Carlos Drummond de Andrade

Para você ganhar belíssimo Ano Novo
cor do arco-íris, ou da cor da sua paz,
Ano Novo sem comparação com todo o tempo já vivido
(mal vivido talvez ou sem sentido)
para você ganhar um ano
não apenas pintado de novo, remendado às carreiras,
mas novo nas sementinhas do vir-a-ser;
novo até no coração das coisas menos percebidas
(a começar pelo seu interior)
novo, espontâneo, que de tão perfeito nem se nota,
mas com ele se come, se passeia,
se ama, se compreende, se trabalha,
você não precisa beber champanha ou qualquer outra birita,
não precisa expedir nem receber mensagens
(planta recebe mensagens? passa telegramas?)

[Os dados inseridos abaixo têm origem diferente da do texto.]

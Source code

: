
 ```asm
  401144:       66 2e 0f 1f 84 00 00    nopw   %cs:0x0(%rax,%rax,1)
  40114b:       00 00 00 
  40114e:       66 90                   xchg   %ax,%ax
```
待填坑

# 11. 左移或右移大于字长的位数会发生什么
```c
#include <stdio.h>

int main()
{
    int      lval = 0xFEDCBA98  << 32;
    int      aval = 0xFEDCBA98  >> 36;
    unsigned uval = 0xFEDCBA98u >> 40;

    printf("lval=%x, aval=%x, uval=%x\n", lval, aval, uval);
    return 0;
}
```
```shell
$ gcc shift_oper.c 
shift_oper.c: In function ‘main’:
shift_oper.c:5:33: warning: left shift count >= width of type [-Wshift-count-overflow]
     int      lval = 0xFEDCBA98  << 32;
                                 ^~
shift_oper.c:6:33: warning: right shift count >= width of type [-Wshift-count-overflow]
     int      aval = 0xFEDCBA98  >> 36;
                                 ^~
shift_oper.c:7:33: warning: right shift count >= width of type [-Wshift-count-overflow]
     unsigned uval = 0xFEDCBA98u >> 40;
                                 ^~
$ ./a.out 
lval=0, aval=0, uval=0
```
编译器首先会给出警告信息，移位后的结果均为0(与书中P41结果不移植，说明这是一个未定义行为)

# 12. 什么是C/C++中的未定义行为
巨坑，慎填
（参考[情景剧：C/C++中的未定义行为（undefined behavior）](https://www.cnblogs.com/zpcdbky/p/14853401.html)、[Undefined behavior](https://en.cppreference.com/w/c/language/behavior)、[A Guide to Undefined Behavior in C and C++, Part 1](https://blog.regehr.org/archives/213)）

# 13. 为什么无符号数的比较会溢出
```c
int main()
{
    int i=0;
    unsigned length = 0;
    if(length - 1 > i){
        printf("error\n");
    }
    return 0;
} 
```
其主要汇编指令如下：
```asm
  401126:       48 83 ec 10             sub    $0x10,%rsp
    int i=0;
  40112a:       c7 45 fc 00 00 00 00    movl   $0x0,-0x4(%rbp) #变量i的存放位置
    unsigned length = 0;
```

Não precisa fazer lista de boas intenções para arquivá-las na gaveta.
Não precisa chorar arrependido pelas besteiras consumadas
nem parvamente acreditar que por decreto de esperança
a partir de janeiro as coisas mudem e seja tudo claridade, recompensa,
justiça entre os homens e as nações,
liberdade com cheiro e gosto de pão matinal,
direitos respeitados, começando pelo direito augusto de viver.

Para ganhar um Ano Novo que mereça este nome,
você, meu caro, tem de merecê-lo,
tem de fazê-lo novo,
eu sei que não é fácil,
mas tente, experimente, consciente.
É dentro de você que o Ano Novo
cochila e espera desde sempre.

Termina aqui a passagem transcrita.